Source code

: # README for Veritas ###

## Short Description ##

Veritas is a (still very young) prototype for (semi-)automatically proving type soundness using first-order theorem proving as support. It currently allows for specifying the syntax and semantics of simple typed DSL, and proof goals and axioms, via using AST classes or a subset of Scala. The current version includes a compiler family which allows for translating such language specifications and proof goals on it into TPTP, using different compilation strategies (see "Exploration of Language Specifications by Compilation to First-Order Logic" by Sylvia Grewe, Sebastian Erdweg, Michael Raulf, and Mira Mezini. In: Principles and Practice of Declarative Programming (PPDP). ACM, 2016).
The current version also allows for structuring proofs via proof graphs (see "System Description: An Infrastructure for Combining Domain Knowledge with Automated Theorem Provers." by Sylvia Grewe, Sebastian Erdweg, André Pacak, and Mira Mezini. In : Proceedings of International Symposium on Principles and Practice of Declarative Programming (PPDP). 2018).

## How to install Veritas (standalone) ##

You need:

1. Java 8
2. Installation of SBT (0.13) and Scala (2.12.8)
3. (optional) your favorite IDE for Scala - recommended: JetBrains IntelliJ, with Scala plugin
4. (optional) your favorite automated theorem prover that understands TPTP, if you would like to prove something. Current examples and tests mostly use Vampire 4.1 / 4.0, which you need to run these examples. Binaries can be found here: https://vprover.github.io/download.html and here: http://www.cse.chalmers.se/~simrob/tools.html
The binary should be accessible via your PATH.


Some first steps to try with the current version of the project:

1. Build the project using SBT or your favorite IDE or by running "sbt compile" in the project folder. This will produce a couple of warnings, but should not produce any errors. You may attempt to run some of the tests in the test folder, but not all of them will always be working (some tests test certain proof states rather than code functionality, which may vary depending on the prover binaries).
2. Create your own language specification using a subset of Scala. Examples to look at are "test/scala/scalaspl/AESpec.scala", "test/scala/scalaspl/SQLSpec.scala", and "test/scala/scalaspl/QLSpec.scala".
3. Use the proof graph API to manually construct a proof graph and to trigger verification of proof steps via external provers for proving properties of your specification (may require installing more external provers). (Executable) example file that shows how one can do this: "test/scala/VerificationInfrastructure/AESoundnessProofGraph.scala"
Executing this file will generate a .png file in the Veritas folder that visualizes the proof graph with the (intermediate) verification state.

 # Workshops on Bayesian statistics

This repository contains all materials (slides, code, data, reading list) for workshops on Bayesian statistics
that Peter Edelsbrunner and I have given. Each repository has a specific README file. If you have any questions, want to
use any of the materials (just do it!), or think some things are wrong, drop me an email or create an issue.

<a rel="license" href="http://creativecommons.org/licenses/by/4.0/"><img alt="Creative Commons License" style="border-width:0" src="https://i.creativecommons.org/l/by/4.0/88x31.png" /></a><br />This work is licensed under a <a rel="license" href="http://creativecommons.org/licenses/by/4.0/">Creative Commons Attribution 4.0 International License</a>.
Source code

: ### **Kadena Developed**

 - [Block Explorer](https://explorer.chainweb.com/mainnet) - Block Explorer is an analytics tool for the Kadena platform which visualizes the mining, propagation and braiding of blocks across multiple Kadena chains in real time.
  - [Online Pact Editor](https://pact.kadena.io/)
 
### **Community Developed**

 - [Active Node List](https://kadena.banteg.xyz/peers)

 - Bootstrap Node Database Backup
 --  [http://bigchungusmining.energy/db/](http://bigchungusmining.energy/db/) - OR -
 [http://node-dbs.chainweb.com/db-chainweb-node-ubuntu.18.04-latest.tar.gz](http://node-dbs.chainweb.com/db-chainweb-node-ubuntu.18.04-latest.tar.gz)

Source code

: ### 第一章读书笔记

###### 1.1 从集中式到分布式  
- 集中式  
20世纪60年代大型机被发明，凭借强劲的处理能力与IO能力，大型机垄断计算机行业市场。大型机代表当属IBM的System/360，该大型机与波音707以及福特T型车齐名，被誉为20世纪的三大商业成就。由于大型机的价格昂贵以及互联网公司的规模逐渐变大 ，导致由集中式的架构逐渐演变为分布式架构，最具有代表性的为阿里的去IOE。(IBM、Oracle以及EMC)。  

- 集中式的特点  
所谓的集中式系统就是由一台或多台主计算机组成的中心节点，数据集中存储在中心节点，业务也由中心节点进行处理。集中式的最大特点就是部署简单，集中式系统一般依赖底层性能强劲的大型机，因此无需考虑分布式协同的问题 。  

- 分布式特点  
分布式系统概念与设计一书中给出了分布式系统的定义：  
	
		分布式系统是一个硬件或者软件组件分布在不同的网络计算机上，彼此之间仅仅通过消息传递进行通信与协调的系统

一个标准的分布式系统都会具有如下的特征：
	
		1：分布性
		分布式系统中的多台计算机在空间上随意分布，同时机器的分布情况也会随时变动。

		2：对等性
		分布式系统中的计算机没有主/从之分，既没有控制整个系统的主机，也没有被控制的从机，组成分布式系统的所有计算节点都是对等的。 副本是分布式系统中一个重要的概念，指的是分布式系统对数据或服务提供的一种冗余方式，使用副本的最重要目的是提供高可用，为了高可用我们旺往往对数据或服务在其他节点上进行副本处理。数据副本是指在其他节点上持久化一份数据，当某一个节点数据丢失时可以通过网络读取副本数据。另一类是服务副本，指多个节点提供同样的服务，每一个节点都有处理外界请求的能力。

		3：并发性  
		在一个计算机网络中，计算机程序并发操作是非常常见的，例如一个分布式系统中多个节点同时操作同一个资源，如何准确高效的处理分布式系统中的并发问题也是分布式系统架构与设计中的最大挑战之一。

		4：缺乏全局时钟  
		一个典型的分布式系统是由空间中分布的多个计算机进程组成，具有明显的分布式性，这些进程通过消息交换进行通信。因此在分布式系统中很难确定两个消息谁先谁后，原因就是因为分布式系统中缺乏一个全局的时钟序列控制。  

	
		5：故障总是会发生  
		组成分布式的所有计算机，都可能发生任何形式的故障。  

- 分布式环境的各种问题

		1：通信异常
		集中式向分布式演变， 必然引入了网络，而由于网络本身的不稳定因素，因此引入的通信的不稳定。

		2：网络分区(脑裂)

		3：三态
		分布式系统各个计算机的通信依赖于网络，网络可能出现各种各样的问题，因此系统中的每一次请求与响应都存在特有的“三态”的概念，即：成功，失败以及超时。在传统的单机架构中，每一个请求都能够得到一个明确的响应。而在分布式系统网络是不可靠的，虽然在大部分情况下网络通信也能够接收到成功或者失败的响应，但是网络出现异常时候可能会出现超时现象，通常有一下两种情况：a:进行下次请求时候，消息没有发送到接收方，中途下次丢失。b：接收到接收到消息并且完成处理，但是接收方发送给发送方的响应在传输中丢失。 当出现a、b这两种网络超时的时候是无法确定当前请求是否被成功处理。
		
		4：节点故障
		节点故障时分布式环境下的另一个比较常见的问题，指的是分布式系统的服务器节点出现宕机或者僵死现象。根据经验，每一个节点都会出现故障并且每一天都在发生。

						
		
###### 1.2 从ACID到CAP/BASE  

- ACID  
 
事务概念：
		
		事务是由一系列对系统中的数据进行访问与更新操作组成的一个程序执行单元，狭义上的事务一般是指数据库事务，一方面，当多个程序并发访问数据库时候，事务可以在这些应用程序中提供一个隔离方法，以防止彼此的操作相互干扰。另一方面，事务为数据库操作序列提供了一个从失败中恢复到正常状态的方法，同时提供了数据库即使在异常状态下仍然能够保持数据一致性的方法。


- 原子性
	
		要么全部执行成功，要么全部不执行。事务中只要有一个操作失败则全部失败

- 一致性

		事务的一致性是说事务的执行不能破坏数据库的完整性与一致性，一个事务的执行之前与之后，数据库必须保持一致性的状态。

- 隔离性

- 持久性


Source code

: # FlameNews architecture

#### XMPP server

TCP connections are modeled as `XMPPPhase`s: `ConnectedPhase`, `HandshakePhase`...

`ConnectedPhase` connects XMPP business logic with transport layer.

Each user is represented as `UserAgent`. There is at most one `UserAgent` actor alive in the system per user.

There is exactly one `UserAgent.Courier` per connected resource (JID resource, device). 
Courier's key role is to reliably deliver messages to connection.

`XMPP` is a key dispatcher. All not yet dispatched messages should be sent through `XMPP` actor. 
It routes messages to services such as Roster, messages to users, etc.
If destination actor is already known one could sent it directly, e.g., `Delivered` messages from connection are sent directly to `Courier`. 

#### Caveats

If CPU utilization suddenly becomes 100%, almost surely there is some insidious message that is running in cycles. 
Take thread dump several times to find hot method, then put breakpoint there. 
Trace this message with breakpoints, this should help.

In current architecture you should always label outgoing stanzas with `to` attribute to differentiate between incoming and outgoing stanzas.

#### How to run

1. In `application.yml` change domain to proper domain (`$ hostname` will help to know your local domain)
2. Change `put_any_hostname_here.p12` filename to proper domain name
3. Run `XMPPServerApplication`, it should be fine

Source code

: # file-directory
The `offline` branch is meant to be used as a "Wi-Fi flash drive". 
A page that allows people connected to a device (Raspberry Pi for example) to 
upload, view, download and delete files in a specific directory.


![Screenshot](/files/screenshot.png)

The problem: The lines running from the start of the data through the one that contains "## Short Description ##" should be reproduced exactly, and only those.

Completed task:
Source code

: # README for Veritas ###

## Short Description ##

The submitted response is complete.